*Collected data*
------------------------------------------------------------

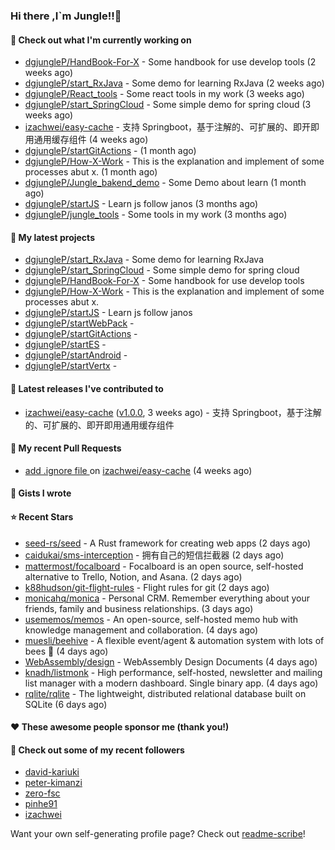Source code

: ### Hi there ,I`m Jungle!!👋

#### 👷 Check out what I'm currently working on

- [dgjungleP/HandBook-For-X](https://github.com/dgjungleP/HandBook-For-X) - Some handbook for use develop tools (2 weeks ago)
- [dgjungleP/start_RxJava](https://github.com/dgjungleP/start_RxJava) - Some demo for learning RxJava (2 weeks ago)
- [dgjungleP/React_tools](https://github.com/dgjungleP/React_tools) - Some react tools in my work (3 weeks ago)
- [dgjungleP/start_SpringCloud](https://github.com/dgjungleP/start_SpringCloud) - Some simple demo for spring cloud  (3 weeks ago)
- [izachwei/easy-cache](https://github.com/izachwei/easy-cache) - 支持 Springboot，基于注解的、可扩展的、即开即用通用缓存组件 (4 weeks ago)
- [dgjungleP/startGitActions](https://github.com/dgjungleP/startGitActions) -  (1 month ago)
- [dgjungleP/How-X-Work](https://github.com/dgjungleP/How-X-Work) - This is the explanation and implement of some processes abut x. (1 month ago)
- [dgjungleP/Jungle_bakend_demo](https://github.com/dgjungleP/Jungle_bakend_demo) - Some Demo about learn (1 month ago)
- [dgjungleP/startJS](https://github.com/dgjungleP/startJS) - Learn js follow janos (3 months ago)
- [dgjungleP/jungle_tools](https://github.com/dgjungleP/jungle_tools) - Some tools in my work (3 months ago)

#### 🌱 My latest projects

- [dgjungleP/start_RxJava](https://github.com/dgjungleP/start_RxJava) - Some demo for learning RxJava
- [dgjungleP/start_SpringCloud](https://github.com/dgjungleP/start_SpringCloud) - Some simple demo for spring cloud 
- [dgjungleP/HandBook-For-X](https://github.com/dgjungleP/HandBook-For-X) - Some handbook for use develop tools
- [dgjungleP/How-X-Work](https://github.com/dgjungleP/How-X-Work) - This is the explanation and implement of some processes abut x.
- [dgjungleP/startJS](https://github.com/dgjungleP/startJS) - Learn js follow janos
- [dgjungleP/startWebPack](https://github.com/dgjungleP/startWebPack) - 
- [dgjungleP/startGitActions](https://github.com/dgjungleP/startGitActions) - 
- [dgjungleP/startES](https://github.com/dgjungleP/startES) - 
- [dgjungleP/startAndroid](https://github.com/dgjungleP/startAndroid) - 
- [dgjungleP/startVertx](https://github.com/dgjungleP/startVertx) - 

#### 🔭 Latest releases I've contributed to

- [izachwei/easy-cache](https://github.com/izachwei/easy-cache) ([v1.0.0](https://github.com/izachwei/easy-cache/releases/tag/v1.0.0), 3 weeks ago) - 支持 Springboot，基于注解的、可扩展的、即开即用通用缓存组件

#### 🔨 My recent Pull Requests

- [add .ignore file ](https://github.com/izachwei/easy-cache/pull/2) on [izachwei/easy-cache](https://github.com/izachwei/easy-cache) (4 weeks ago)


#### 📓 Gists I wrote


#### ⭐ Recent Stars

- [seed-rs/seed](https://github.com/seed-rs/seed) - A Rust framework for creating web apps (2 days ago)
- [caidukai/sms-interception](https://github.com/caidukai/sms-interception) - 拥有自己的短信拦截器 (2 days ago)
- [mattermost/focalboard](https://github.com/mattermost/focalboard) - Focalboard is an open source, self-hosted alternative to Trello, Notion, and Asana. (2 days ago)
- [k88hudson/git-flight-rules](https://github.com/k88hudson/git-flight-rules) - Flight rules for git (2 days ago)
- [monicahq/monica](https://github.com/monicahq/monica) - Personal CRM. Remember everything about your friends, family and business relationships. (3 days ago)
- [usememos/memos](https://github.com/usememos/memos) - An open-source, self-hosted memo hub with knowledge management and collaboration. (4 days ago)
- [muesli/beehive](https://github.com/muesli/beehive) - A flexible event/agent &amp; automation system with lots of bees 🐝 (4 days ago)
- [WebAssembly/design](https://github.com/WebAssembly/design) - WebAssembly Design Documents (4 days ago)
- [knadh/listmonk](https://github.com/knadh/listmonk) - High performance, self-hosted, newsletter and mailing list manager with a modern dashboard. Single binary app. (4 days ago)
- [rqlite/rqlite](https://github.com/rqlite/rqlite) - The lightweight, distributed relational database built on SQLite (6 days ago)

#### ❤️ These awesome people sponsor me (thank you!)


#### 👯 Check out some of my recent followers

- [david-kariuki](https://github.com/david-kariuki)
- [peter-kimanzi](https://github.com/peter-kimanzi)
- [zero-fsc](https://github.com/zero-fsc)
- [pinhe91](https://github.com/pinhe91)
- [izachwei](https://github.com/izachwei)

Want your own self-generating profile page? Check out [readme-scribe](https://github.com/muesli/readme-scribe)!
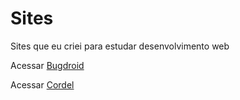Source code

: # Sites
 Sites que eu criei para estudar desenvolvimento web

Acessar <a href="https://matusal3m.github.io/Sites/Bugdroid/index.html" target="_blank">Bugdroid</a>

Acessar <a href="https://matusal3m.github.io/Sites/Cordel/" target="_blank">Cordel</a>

------------------------------------------------------------

*ABOUT THIS TASK*
Would you copy out exactly the lines above that start at the one containing "Documents (4 days ago)" and end at the one containing "- [david-kariuki](https://github.com/david-kariuki)", inclusive?

*EXERCISE RESULT*
- [WebAssembly/design](https://github.com/WebAssembly/design) - WebAssembly Design Documents (4 days ago)
- [knadh/listmonk](https://github.com/knadh/listmonk) - High performance, self-hosted, newsletter and mailing list manager with a modern dashboard. Single binary app. (4 days ago)
- [rqlite/rqlite](https://github.com/rqlite/rqlite) - The lightweight, distributed relational database built on SQLite (6 days ago)

#### ❤️ These awesome people sponsor me (thank you!)


#### 👯 Check out some of my recent followers

- [david-kariuki](https://github.com/david-kariuki)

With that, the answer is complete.